**** RECORDS TO PROCESS ****
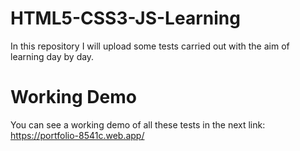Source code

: # HTML5-CSS3-JS-Learning

In this repository I will upload some tests carried out with the aim of learning day by day.

# Working Demo

You can see a working demo of all these tests in the next link: https://portfolio-8541c.web.app/
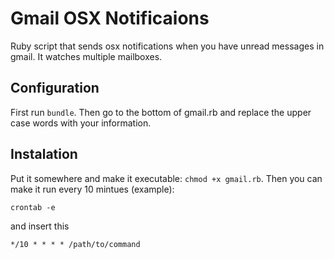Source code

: # Gmail OSX Notificaions

Ruby script that sends osx notifications when you have unread messages in gmail. It watches multiple mailboxes.


## Configuration
First run `bundle`. Then go to the bottom of gmail.rb and replace the upper case words with your information.

## Instalation
Put it somewhere and make it executable: `chmod +x gmail.rb`. Then you can make it run every 10 mintues (example):

	crontab -e

and insert this

	*/10 * * * * /path/to/command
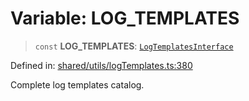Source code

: # Variable: LOG\_TEMPLATES

> `const` **LOG\_TEMPLATES**: [`LogTemplatesInterface`](../interfaces/LogTemplatesInterface.md)

Defined in: [shared/utils/logTemplates.ts:380](https://github.com/Nick2bad4u/Uptime-Watcher/blob/main/shared/utils/logTemplates.ts#L380)

Complete log templates catalog.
****
Excluding the pictures, transcribe all of the entries exactly.

## ANSWER
Source code

: # HTML5-CSS3-JS-Learning

In this repository I will upload some tests carried out with the aim of learning day by day.

# Working Demo

You can see a working demo of all these tests in the next link: https://portfolio-8541c.web.app/
Source code

: # Gmail OSX Notificaions

Ruby script that sends osx notifications when you have unread messages in gmail. It watches multiple mailboxes.


## Configuration
First run `bundle`. Then go to the bottom of gmail.rb and replace the upper case words with your information.

## Instalation
Put it somewhere and make it executable: `chmod +x gmail.rb`. Then you can make it run every 10 mintues (example):

	crontab -e

and insert this

	*/10 * * * * /path/to/command
Source code

: # Variable: LOG\_TEMPLATES

> `const` **LOG\_TEMPLATES**: [`LogTemplatesInterface`](../interfaces/LogTemplatesInterface.md)

Defined in: [shared/utils/logTemplates.ts:380](https://github.com/Nick2bad4u/Uptime-Watcher/blob/main/shared/utils/logTemplates.ts#L380)

Complete log templates catalog.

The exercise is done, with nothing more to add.